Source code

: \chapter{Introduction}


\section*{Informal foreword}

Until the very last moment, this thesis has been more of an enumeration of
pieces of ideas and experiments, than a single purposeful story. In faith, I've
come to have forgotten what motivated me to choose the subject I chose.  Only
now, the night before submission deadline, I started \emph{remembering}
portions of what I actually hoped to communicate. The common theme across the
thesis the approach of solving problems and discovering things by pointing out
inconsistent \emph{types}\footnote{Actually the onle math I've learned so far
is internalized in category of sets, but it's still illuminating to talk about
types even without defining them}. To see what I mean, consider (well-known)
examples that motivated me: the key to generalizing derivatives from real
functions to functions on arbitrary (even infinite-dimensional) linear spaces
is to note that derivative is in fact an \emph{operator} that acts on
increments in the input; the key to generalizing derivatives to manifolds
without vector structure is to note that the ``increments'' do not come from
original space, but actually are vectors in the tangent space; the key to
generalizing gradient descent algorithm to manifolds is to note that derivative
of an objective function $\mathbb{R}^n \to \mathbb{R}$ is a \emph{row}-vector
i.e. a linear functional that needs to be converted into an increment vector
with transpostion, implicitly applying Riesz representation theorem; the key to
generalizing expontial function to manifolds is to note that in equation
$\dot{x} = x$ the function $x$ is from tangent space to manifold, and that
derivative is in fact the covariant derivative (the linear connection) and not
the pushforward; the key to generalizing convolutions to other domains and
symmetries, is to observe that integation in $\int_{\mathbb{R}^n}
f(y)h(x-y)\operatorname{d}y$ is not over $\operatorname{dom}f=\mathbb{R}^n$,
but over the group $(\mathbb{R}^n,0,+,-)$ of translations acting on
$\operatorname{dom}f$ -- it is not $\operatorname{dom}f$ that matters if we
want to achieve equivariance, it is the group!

===

## WHAT YOU HAVE TO DO
Lines holding the word "that" should be copied from the entries above.

## TASK OUTPUT
examples that motivated me: the key to generalizing derivatives from real
is to note that derivative is in fact an \emph{operator} that acts on
without vector structure is to note that the ``increments'' do not come from
generalizing gradient descent algorithm to manifolds is to note that derivative
i.e. a linear functional that needs to be converted into an increment vector
generalizing expontial function to manifolds is to note that in equation
$\dot{x} = x$ the function $x$ is from tangent space to manifold, and that
symmetries, is to observe that integation in $\int_{\mathbb{R}^n}
$\operatorname{dom}f$ -- it is not $\operatorname{dom}f$ that matters if we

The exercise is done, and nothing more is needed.